• What is expected:
Only those lines in the data below from the line containing "1. **Data Exploration:**" through the line containing "- **Data Cleaning:**", both included, should be restated word for word.

※

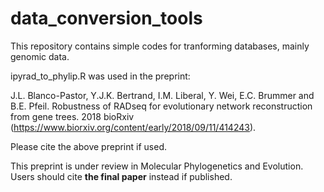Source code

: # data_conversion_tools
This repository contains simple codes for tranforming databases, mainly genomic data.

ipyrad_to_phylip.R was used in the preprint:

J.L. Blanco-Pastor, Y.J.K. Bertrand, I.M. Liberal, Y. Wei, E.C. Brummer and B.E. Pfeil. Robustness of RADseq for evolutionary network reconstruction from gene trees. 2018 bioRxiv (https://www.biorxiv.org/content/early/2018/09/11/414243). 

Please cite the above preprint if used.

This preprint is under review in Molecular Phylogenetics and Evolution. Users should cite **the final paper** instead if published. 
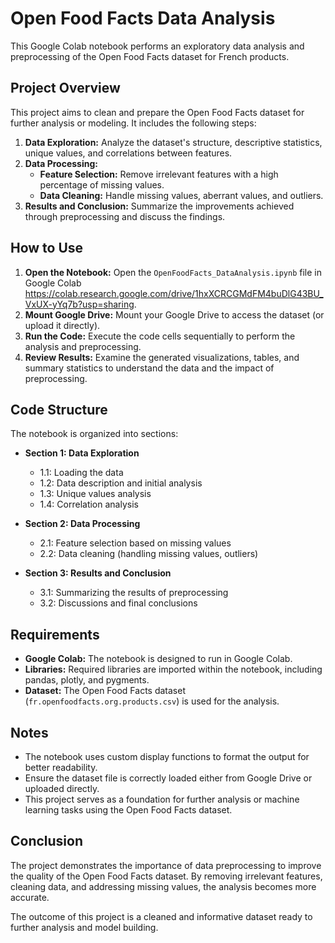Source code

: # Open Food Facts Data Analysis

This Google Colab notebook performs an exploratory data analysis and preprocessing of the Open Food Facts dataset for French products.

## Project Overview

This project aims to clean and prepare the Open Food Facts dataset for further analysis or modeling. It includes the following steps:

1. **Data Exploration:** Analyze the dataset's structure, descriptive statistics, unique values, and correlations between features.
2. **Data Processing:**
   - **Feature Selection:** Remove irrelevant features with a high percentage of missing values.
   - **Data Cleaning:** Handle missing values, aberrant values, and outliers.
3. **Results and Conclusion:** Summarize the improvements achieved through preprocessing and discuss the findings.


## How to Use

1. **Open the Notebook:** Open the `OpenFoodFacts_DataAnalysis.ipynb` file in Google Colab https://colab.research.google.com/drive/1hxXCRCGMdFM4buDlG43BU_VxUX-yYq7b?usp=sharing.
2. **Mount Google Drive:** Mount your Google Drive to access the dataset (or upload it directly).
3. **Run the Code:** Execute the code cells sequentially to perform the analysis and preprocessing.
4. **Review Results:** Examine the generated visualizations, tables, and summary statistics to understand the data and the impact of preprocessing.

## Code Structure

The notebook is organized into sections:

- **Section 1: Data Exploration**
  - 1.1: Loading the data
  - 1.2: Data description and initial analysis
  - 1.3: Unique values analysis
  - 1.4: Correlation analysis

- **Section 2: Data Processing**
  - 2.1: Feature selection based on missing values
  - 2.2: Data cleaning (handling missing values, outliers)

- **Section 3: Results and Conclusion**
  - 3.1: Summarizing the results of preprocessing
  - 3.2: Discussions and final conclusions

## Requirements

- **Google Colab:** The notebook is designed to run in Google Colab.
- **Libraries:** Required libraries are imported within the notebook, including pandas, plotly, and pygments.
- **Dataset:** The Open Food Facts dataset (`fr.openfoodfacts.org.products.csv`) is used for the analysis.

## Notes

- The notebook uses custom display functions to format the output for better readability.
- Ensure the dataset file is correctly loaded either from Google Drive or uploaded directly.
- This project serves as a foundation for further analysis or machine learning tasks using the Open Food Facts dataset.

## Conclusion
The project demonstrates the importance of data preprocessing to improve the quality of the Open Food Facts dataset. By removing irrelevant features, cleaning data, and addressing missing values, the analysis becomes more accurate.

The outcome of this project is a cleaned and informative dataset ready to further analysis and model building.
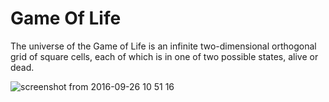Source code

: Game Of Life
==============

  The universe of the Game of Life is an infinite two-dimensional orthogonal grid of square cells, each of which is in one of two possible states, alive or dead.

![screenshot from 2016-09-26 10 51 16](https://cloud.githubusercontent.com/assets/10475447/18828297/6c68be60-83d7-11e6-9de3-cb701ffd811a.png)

※

• Exercise result:
1. **Data Exploration:** Analyze the dataset's structure, descriptive statistics, unique values, and correlations between features.
2. **Data Processing:**
   - **Feature Selection:** Remove irrelevant features with a high percentage of missing values.
   - **Data Cleaning:** Handle missing values, aberrant values, and outliers.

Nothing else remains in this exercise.